#### Work to complete
Each line of the records containing "cite" is to be copied out and returned.

[Saved data entries]
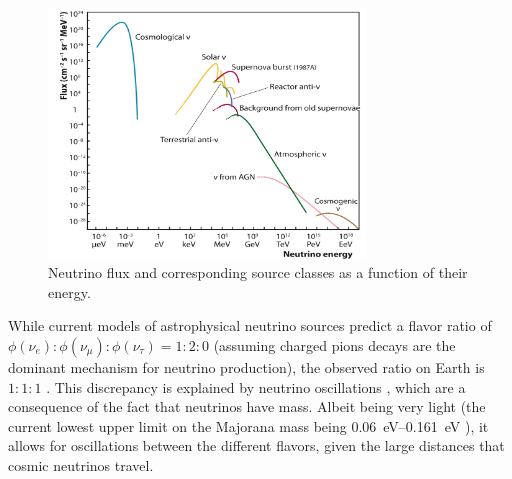 \begin{figure}
  \centering
  \includegraphics[width=0.75\textwidth]{content/img/neutrino_spectrum.png}
  \caption{
    Neutrino flux and corresponding source classes as a function of their energy.
    \cite{spiering2012} %
  }
  \label{fig:neutrinos:flux_spectrum}
\end{figure}


While current models of astrophysical neutrino sources predict a flavor ratio of
  $\phi(\nu_e) : \phi(\nu_\mu) : \phi(\nu_\tau) = 1 : 2 : 0$
    (assuming charged pions decays are the dominant mechanism for neutrino production),
the observed ratio on Earth is
  $1 : 1 : 1$ \cite{neutrinos_beacom}.
This discrepancy is explained by neutrino oscillations \cite{neutrinos_beacom},
  which are a consequence of the fact that neutrinos have mass.
Albeit being very light
  (the current lowest upper limit on the Majorana mass being \qtyrange{0.06}{0.161}{\electronvolt} \cite{neutrinos_gando}),
  it allows for oscillations between the different flavors,
    given the large distances that cosmic neutrinos travel.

#### Solution to the problem
    \cite{spiering2012} %
  $1 : 1 : 1$ \cite{neutrinos_beacom}.
This discrepancy is explained by neutrino oscillations \cite{neutrinos_beacom},
  (the current lowest upper limit on the Majorana mass being \qtyrange{0.06}{0.161}{\electronvolt} \cite{neutrinos_gando}),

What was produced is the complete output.